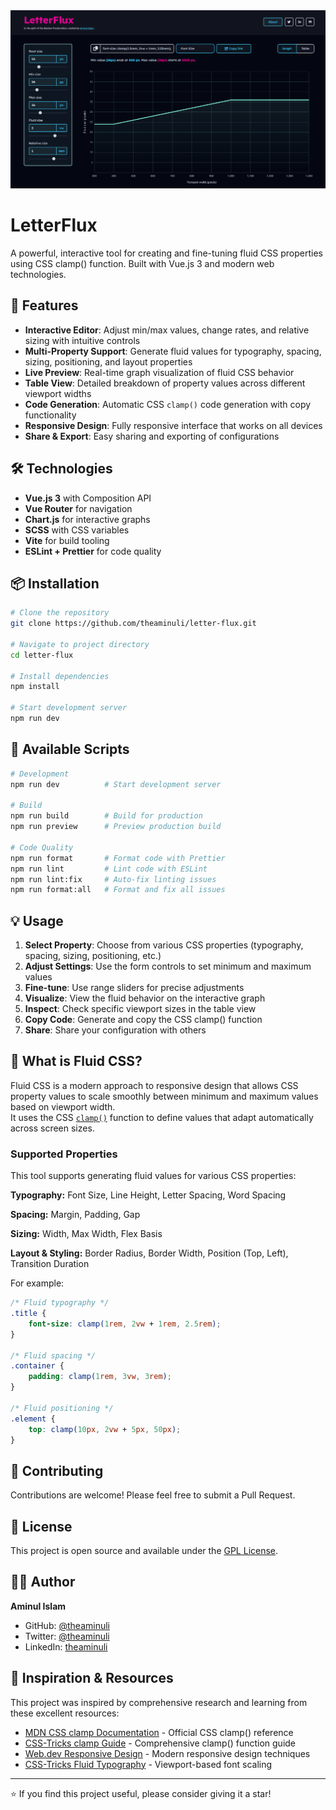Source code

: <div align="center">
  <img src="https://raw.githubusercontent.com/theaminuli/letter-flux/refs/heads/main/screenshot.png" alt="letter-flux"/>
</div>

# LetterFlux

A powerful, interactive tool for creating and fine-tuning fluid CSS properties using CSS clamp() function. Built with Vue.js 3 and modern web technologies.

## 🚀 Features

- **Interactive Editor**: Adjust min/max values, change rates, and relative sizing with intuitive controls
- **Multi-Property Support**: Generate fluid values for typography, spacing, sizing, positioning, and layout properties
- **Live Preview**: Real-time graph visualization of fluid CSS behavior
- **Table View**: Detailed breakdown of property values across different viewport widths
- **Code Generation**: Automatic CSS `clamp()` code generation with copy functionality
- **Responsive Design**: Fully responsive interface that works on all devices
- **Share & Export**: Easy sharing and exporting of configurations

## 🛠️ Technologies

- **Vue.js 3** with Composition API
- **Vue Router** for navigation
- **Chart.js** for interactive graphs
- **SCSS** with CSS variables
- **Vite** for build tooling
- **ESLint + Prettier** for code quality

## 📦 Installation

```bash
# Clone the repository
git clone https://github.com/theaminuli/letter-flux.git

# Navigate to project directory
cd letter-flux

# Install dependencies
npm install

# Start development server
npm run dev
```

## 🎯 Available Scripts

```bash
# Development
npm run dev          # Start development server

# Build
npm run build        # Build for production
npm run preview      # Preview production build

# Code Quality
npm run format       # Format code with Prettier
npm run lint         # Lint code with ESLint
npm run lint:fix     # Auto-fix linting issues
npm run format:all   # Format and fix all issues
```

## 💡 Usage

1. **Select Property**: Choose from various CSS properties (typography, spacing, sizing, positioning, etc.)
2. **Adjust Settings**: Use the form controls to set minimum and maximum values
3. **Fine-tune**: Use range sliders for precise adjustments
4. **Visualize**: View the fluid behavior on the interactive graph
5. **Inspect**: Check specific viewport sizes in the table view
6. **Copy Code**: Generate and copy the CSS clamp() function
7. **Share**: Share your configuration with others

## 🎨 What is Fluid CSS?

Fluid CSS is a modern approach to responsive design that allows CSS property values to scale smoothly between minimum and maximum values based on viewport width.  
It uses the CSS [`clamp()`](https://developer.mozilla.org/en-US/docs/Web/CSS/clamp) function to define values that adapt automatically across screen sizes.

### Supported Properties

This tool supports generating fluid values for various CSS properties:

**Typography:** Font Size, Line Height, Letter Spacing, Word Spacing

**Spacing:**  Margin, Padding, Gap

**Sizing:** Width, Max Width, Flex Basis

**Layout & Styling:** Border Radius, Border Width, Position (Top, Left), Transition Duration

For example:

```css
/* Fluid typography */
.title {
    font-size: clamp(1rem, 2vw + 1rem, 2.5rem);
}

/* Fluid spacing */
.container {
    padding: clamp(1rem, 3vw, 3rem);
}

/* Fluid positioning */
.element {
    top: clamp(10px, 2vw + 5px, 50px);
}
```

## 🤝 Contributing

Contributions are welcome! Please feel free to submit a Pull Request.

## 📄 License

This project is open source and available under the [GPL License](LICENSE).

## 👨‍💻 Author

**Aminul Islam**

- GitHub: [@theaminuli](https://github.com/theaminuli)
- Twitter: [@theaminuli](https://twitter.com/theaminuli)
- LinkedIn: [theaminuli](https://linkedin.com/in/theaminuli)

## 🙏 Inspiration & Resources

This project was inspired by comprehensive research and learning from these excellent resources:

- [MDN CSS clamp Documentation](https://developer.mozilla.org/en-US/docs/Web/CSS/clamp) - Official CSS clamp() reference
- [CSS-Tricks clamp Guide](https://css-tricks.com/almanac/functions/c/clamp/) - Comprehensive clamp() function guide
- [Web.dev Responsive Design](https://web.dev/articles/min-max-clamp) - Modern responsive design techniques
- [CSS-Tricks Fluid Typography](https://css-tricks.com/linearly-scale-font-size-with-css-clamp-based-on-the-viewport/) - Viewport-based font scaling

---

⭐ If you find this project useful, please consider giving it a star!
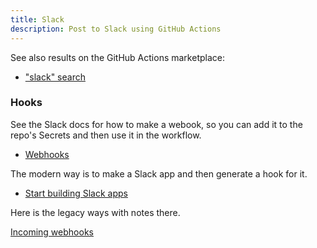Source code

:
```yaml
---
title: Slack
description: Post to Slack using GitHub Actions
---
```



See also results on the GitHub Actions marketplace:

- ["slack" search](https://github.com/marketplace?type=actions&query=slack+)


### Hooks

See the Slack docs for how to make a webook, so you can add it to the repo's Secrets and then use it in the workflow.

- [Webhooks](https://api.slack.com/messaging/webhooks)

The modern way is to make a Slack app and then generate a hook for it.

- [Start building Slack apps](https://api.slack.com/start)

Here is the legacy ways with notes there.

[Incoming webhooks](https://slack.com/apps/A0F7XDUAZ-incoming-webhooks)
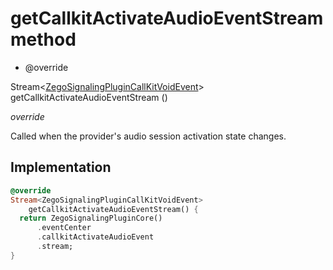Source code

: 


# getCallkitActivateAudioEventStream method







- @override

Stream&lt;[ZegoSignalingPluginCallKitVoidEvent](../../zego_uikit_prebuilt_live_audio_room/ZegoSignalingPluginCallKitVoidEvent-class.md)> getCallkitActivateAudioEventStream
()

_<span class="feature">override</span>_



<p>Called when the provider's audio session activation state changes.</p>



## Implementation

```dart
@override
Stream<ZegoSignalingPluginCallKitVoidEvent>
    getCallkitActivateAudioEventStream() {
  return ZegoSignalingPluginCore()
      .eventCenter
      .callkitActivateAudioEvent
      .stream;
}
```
━━━━━━━━━━━━━━━━━━━━━━━━━━━━━━
■ Your assignment:
Look back at the data above. Transcribe exactly the lines starting at the line that contains "- **SCSS** with CSS variables" and ending at the line that contains "## 🎯 Available Scripts".

■ Solution to this problem:
- **SCSS** with CSS variables
- **Vite** for build tooling
- **ESLint + Prettier** for code quality

## 📦 Installation

```bash
# Clone the repository
git clone https://github.com/theaminuli/letter-flux.git

# Navigate to project directory
cd letter-flux

# Install dependencies
npm install

# Start development server
npm run dev
```

## 🎯 Available Scripts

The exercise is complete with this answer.